## What is expected:
Your answer should consist of every line in the records that holds "open".

## Dataset records:
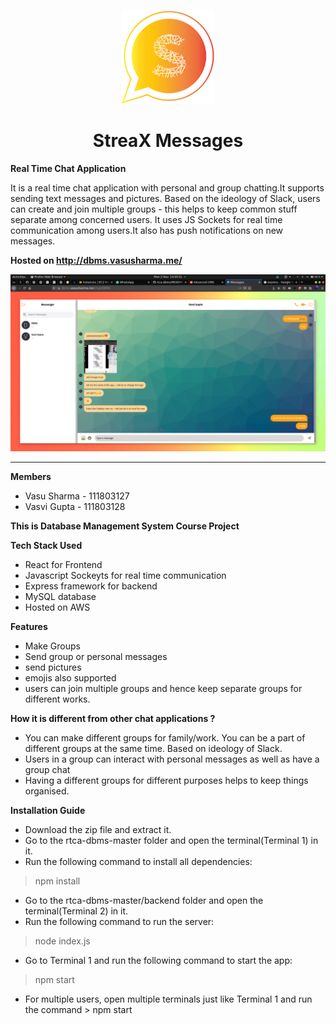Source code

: <p align="center">
  <img src="./public/react-messenger.svg" height="150px" />
  <h1 align="center">StreaX Messages</h1>  
</p>

<span align = "center"> <b>Real Time Chat Application</b> </span>

It is a real time chat application with personal and group chatting.It supports sending text messages and pictures. Based on the ideology of Slack, users can create and join multiple groups - this helps to keep common stuff separate among concerned users. It uses JS Sockets for real time communication among users.It also has push notifications on new messages.


**Hosted on http://dbms.vasusharma.me/**
<p align="center">
  <img src="./screenshots/Screenshot from 2020-11-02 14-30-31.png" />
</p>

<hr />

**Members** 

 - Vasu Sharma - 111803127  
 - Vasvi Gupta - 111803128
 
 __This is Database Management System Course Project__
 
 **Tech Stack Used**
 
 - React for Frontend
 - Javascript Sockeyts for real time communication
 - Express framework for backend
 - MySQL database
 - Hosted on AWS
 
 
 **Features**
 
  - Make Groups
  - Send group or personal messages
  - send pictures
  - emojis also supported
  - users can join multiple groups and hence keep separate groups for different works.

**How it is different from other chat applications ?** 
 
  - You can make different groups for family/work. You can be a part of different groups at the same time. Based on ideology of Slack.
  - Users in a group can interact with personal messages as well as have a group chat
  - Having a different groups for different purposes helps to keep things organised.
  
**Installation Guide**

  - Download the zip file and extract it.
  - Go to the rtca-dbms-master folder and open the terminal(Terminal 1) in it.
  - Run the following command to install all dependencies:
  > npm install
  - Go to the rtca-dbms-master/backend folder and open the terminal(Terminal 2) in it.
  - Run the following command to run the server:
  > node index.js
  - Go to Terminal 1 and run the following command to start the app:
  > npm start
  - For multiple users, open multiple terminals just like Terminal 1 and run the command > npm start
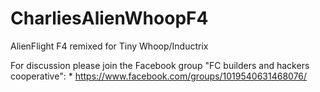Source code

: # CharliesAlienWhoopF4
AlienFlight F4 remixed for Tiny Whoop/Inductrix

For discussion please join the Facebook group "FC builders and hackers cooperative":
	* https://www.facebook.com/groups/1019540631468076/
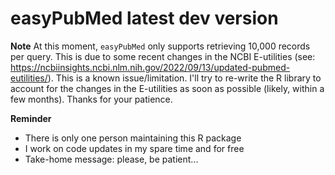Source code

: # easyPubMed latest dev version

**Note**
At this moment, `easyPubMed` only supports retrieving 10,000 records per query. This is due to some recent changes in the NCBI E-utilities (see: <https://ncbiinsights.ncbi.nlm.nih.gov/2022/09/13/updated-pubmed-eutilities/>). This is a known issue/limitation. I'll try to re-write the R library to account for the changes in the E-utilities as soon as possible (likely, within a few months). Thanks for your patience. 

**Reminder**
- There is only one person maintaining this R package
- I work on code updates in my spare time and for free
- Take-home message: please, be patient...


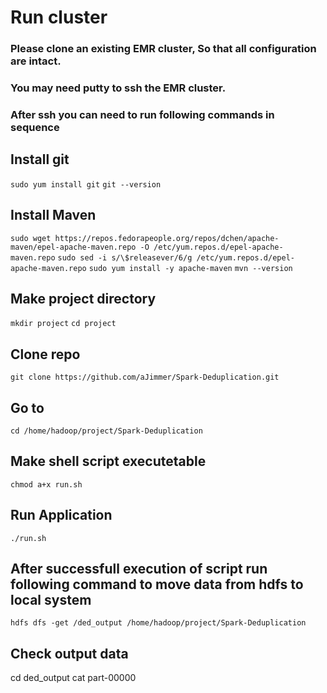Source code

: # Run cluster

### Please clone an existing EMR cluster, So that all configuration are intact.
### You may need putty to ssh the EMR cluster. 
### After ssh you can need to run following commands in sequence

## Install git

`sudo yum install git`
`git --version`

## Install Maven

`sudo wget https://repos.fedorapeople.org/repos/dchen/apache-maven/epel-apache-maven.repo -O /etc/yum.repos.d/epel-apache-maven.repo`
`sudo sed -i s/\$releasever/6/g /etc/yum.repos.d/epel-apache-maven.repo`
`sudo yum install -y apache-maven`
`mvn --version`


## Make project directory

`mkdir project`
`cd project`



## Clone repo

`git clone https://github.com/aJimmer/Spark-Deduplication.git`

## Go to

`cd /home/hadoop/project/Spark-Deduplication`



## Make shell script executetable

`chmod a+x run.sh`

## Run Application

`./run.sh`

## After successfull execution of script run following command to move data from hdfs to local system

`hdfs dfs -get /ded_output /home/hadoop/project/Spark-Deduplication`

## Check output data
cd ded_output
cat part-00000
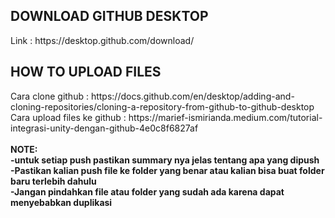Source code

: <h2>DOWNLOAD GITHUB DESKTOP</h2>
Link : https://desktop.github.com/download/

<h2>HOW TO UPLOAD FILES</h2>
Cara clone github : https://docs.github.com/en/desktop/adding-and-cloning-repositories/cloning-a-repository-from-github-to-github-desktop<br>
Cara upload files ke github : https://marief-ismirianda.medium.com/tutorial-integrasi-unity-dengan-github-4e0c8f6827af
<br>
<br>
<b>NOTE:</b><br>
<b>-untuk setiap push pastikan summary nya jelas tentang apa yang dipush</b><br>
<b>-Pastikan kalian push file ke folder yang benar atau kalian bisa buat folder baru terlebih dahulu</b><br>
<b>-Jangan pindahkan file atau folder yang sudah ada karena dapat menyebabkan duplikasi</b><br>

## Response:
  - Go to the rtca-dbms-master folder and open the terminal(Terminal 1) in it.
  - Go to the rtca-dbms-master/backend folder and open the terminal(Terminal 2) in it.
  - For multiple users, open multiple terminals just like Terminal 1 and run the command > npm start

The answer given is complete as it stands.